Permanent Residency in Spite of Debts
Can an applicant be eligible for permanent residency when he has serious debts and is paying them off as agreed? VG Berlin decided on this dispute between immigration in Berlin and an applicant on January 26, 2018, (re VG 11 K 541.17).
This Gambian citizen applied for permanent residency after having accumulated five years of legal residency. He had unsuccessfully applied for asylum in the past and was deported back to Gambia. After marrying a German, he obtained a residence permit for family reunion to his German wife. Due to his deportation, this Gambian citizen had around 20 ks in debt to the authorities. All other requirements for permanent residency have been met without issue.
The immigration authorities held that although he is paying his debts, he will need another seven years until they have been remitted, which disqualifies him from having sufficient and permanent income for his financial livelihood.

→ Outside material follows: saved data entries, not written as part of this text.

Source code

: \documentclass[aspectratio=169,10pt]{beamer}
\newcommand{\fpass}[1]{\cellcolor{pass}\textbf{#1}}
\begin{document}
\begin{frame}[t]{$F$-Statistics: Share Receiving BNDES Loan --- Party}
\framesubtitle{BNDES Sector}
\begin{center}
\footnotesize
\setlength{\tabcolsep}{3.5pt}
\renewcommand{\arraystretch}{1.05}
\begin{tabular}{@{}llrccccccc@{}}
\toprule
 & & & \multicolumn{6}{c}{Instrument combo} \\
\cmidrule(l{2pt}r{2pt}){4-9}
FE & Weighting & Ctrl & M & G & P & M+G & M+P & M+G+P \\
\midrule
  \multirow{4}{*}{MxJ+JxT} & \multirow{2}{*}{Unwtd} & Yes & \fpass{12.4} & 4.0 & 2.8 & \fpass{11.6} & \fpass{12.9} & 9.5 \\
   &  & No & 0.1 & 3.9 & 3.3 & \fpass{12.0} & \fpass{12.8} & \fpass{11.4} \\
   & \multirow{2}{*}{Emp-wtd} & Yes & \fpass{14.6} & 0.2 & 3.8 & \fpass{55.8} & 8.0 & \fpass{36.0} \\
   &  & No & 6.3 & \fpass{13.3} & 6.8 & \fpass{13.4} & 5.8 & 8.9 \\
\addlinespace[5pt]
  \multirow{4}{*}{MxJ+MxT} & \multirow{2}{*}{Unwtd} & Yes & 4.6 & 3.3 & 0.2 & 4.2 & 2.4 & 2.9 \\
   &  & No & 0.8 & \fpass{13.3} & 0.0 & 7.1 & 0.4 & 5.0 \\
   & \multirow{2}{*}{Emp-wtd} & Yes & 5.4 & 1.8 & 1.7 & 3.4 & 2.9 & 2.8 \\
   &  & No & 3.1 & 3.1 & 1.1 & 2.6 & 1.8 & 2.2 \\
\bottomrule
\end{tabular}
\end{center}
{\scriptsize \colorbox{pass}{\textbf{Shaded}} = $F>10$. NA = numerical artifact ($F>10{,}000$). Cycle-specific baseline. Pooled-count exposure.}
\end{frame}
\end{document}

The applicant contested the ruling and won in court. The court held that financial livelihood had to be determined as it normally would be in the combined application of immigration and social law. If the applicant meets the requirements as determined in §9 II AufenthG, he is entitled to receive permanent residency. "Not having debts" is not mentioned as a requirement in the law. Beyond that, even if debts were affecting his financial status, then his income can only be garnished within the exemption limit for seizure. In other words, his basic income may not be touched. A basic income is sufficient for permanent residency under immigration law. This person will not become a burden on the public as the immigration authorities sought to claim. Last but not least, it would be absurd if he was not able to get permanent residency in spite of a successful application for naturalization because of debts.